The Peregrine’s Odyssey: Burnt Offerings – A Novel of Early Christianity
During the first 20 years of the 2nd century AD, Gaius Segusiavus Peregrinus is torque-bearer of the Gallic clan based near Lugdunum (Lyon, France). As master of the family’s enterprise of shipping cereal and luxury, he roams Mare Nostrum, visiting the trading posts in Ostia (Rome), Carthago, Alexandria, Antiochia, and Ephesos. His faithful wife, Fionna, delights him whenever he is back at the Villa of the Three Crows, but his sons and nephew disappoint him, and Gaius wonders if anyone will prove worthy of inheriting the family torque when he dies.
Gaius’s lifelong friend, the Jew Ignatius, becomes a member of the illicit sect known as Christiani. Together, they are instrumental in rescuing the aged Apostle Ioannes from his exile on the island of Patmos and bringing him to the community of believers in Ephesos. Through these towering characters, along with historical letters by the later-canonized St. Ignatius of Antiochia, readers gain insights into the caring community of followers of Iesous Christos, their faith, and the persecution they suffer.

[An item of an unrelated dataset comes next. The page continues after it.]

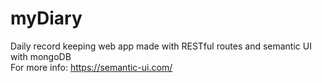 # myDiary
Daily record keeping web app made with RESTful routes and semantic UI with mongoDB
<br>
For more info: https://semantic-ui.com/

Geographic and historical details are meticulously accurate and very informative. Circumstances and prospects fluctuate under the Roman emperors Domitian, Nerva and Trajan, but all the while the Christians live under the threat of arrest and execution. This is a long book, unnecessarily drawn out by recapitulating key episodes and including too many named characters who play only minor roles; in places the prose tends toward the pedantic, and dialogue can be unclear. However, the family tree, maps and appendix with an afterword and a summary of the principal characters – historical and fictitious – are very helpful.